(Plain-text document sources)

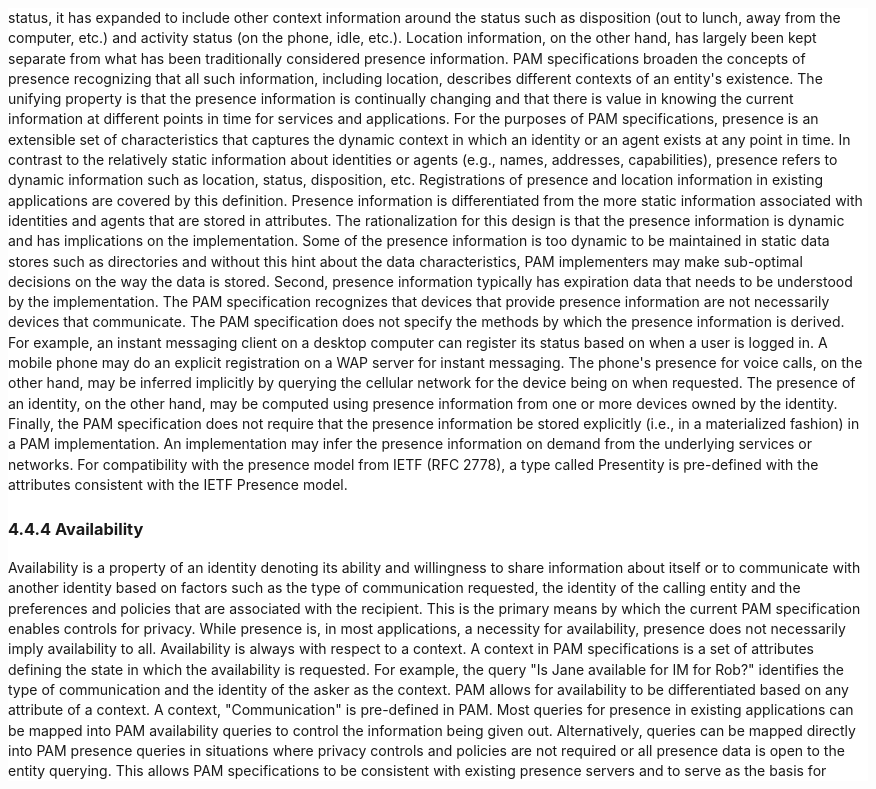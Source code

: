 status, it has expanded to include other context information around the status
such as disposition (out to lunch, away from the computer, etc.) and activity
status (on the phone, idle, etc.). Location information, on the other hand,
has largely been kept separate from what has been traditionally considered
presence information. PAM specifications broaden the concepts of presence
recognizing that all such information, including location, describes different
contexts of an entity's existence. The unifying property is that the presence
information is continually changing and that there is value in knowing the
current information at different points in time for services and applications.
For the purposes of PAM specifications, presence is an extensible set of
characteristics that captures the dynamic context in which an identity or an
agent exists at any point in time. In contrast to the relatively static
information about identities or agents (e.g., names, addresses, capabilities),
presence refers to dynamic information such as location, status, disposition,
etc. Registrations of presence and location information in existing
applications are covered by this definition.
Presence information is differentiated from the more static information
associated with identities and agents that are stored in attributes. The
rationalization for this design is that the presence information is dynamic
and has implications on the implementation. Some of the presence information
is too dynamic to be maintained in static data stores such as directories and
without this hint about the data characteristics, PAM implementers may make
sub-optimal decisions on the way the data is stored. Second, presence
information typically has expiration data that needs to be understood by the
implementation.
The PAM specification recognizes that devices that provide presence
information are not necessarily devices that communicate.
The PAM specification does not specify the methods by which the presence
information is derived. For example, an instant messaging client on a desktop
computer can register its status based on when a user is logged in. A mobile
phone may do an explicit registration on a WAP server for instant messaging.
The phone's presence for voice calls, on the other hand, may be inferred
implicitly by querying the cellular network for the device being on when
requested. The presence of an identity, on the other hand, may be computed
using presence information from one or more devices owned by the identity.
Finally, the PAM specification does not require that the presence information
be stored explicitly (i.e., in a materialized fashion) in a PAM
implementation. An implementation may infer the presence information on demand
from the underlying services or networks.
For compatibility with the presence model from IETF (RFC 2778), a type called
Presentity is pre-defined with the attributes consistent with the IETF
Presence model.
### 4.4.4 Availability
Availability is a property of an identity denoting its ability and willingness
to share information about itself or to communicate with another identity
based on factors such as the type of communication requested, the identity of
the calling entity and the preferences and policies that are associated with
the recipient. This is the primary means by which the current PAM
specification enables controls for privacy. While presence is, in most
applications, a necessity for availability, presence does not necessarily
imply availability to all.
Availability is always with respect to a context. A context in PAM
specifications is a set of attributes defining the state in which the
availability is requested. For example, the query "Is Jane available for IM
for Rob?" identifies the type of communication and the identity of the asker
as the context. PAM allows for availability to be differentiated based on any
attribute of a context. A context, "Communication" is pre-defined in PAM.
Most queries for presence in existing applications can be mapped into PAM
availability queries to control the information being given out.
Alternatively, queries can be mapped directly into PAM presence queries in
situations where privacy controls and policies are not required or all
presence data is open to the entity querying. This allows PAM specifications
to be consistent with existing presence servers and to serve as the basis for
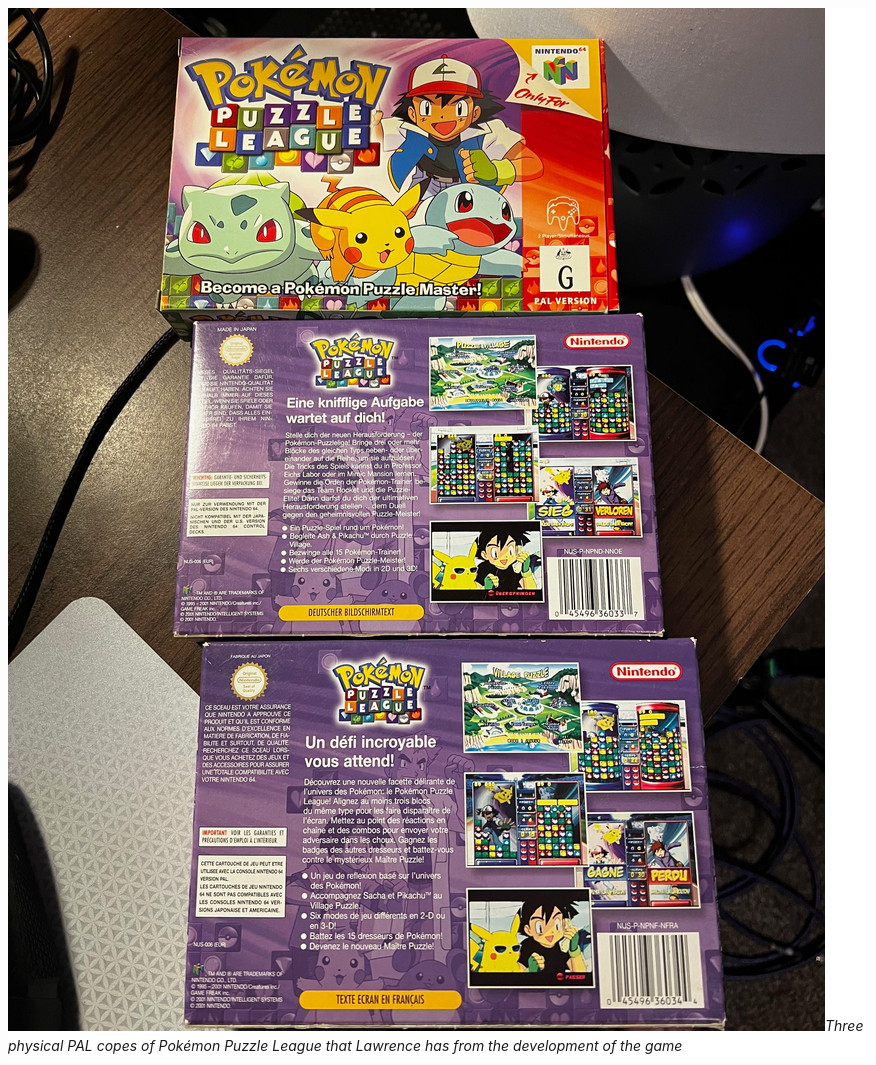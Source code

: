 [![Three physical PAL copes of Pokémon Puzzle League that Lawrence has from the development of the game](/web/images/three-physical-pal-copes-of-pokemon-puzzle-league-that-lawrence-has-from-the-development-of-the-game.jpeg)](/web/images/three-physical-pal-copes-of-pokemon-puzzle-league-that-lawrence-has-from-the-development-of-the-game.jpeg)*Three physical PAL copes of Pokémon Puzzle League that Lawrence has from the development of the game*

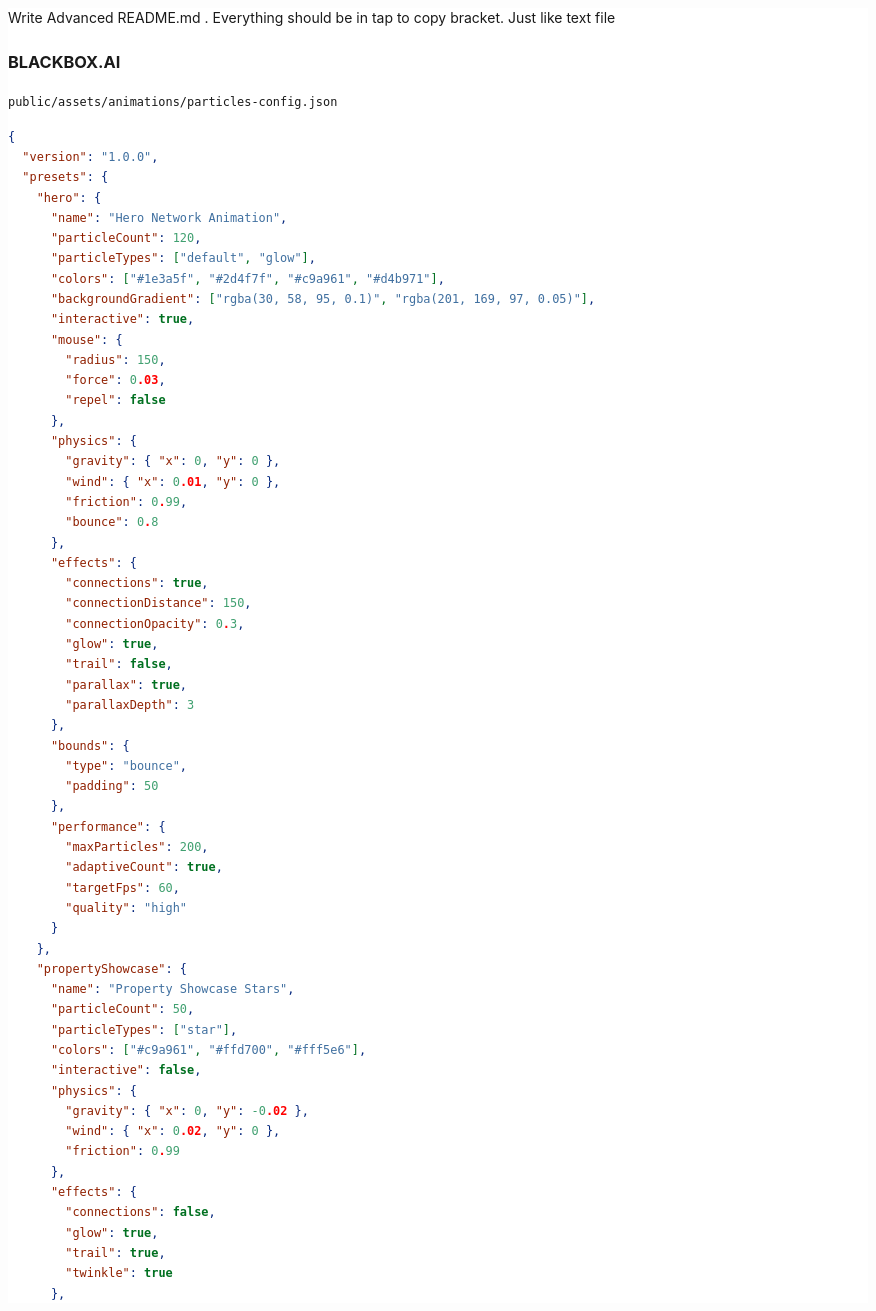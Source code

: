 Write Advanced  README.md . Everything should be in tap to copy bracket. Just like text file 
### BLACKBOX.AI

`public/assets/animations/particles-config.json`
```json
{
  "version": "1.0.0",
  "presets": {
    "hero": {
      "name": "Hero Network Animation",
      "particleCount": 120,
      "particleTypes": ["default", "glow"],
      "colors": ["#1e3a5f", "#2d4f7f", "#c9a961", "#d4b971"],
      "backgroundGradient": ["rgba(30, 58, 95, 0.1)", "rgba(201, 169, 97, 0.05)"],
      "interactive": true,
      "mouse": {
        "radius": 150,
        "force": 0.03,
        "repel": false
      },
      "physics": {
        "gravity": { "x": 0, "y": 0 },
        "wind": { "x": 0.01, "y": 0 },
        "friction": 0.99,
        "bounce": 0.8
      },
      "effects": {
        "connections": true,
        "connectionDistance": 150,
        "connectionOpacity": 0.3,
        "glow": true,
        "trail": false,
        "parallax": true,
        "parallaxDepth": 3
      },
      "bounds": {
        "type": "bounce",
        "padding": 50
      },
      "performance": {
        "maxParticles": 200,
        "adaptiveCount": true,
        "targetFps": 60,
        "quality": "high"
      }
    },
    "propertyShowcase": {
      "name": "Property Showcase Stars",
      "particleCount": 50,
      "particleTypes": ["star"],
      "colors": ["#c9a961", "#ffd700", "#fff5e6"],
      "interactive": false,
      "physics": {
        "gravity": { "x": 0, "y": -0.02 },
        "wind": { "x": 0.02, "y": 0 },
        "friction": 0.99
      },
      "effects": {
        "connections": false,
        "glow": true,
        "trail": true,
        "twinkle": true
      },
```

WORK REQUIRED ▸ Every line above gets copied exactly; none of the pictures do.

EXPECTED ANSWER ▸
Source code

: status, it has expanded to include other context information around the status
such as disposition (out to lunch, away from the computer, etc.) and activity
status (on the phone, idle, etc.). Location information, on the other hand,
has largely been kept separate from what has been traditionally considered
presence information. PAM specifications broaden the concepts of presence
recognizing that all such information, including location, describes different
contexts of an entity's existence. The unifying property is that the presence
information is continually changing and that there is value in knowing the
current information at different points in time for services and applications.
For the purposes of PAM specifications, presence is an extensible set of
characteristics that captures the dynamic context in which an identity or an
agent exists at any point in time. In contrast to the relatively static
information about identities or agents (e.g., names, addresses, capabilities),
presence refers to dynamic information such as location, status, disposition,
etc. Registrations of presence and location information in existing
applications are covered by this definition.
Presence information is differentiated from the more static information
associated with identities and agents that are stored in attributes. The
rationalization for this design is that the presence information is dynamic
and has implications on the implementation. Some of the presence information
is too dynamic to be maintained in static data stores such as directories and
without this hint about the data characteristics, PAM implementers may make
sub-optimal decisions on the way the data is stored. Second, presence
information typically has expiration data that needs to be understood by the
implementation.
The PAM specification recognizes that devices that provide presence
information are not necessarily devices that communicate.
The PAM specification does not specify the methods by which the presence
information is derived. For example, an instant messaging client on a desktop
computer can register its status based on when a user is logged in. A mobile
phone may do an explicit registration on a WAP server for instant messaging.
The phone's presence for voice calls, on the other hand, may be inferred
implicitly by querying the cellular network for the device being on when
requested. The presence of an identity, on the other hand, may be computed
using presence information from one or more devices owned by the identity.
Finally, the PAM specification does not require that the presence information
be stored explicitly (i.e., in a materialized fashion) in a PAM
implementation. An implementation may infer the presence information on demand
from the underlying services or networks.
For compatibility with the presence model from IETF (RFC 2778), a type called
Presentity is pre-defined with the attributes consistent with the IETF
Presence model.
### 4.4.4 Availability
Availability is a property of an identity denoting its ability and willingness
to share information about itself or to communicate with another identity
based on factors such as the type of communication requested, the identity of
the calling entity and the preferences and policies that are associated with
the recipient. This is the primary means by which the current PAM
specification enables controls for privacy. While presence is, in most
applications, a necessity for availability, presence does not necessarily
imply availability to all.
Availability is always with respect to a context. A context in PAM
specifications is a set of attributes defining the state in which the
availability is requested. For example, the query "Is Jane available for IM
for Rob?" identifies the type of communication and the identity of the asker
as the context. PAM allows for availability to be differentiated based on any
attribute of a context. A context, "Communication" is pre-defined in PAM.
Most queries for presence in existing applications can be mapped into PAM
availability queries to control the information being given out.
Alternatively, queries can be mapped directly into PAM presence queries in
situations where privacy controls and policies are not required or all
presence data is open to the entity querying. This allows PAM specifications
to be consistent with existing presence servers and to serve as the basis for
Source code

: [![Three physical PAL copes of Pokémon Puzzle League that Lawrence has from the development of the game](/web/images/three-physical-pal-copes-of-pokemon-puzzle-league-that-lawrence-has-from-the-development-of-the-game.jpeg)](/web/images/three-physical-pal-copes-of-pokemon-puzzle-league-that-lawrence-has-from-the-development-of-the-game.jpeg)*Three physical PAL copes of Pokémon Puzzle League that Lawrence has from the development of the game*

Source code

: Write Advanced  README.md . Everything should be in tap to copy bracket. Just like text file 
### BLACKBOX.AI

`public/assets/animations/particles-config.json`
```json
{
  "version": "1.0.0",
  "presets": {
    "hero": {
      "name": "Hero Network Animation",
      "particleCount": 120,
      "particleTypes": ["default", "glow"],
      "colors": ["#1e3a5f", "#2d4f7f", "#c9a961", "#d4b971"],
      "backgroundGradient": ["rgba(30, 58, 95, 0.1)", "rgba(201, 169, 97, 0.05)"],
      "interactive": true,
      "mouse": {
        "radius": 150,
        "force": 0.03,
        "repel": false
      },
      "physics": {
        "gravity": { "x": 0, "y": 0 },
        "wind": { "x": 0.01, "y": 0 },
        "friction": 0.99,
        "bounce": 0.8
      },
      "effects": {
        "connections": true,
        "connectionDistance": 150,
        "connectionOpacity": 0.3,
        "glow": true,
        "trail": false,
        "parallax": true,
        "parallaxDepth": 3
      },
      "bounds": {
        "type": "bounce",
        "padding": 50
      },
      "performance": {
        "maxParticles": 200,
        "adaptiveCount": true,
        "targetFps": 60,
        "quality": "high"
      }
    },
    "propertyShowcase": {
      "name": "Property Showcase Stars",
      "particleCount": 50,
      "particleTypes": ["star"],
      "colors": ["#c9a961", "#ffd700", "#fff5e6"],
      "interactive": false,
      "physics": {
        "gravity": { "x": 0, "y": -0.02 },
        "wind": { "x": 0.02, "y": 0 },
        "friction": 0.99
      },
      "effects": {
        "connections": false,
        "glow": true,
        "trail": true,
        "twinkle": true
      },
```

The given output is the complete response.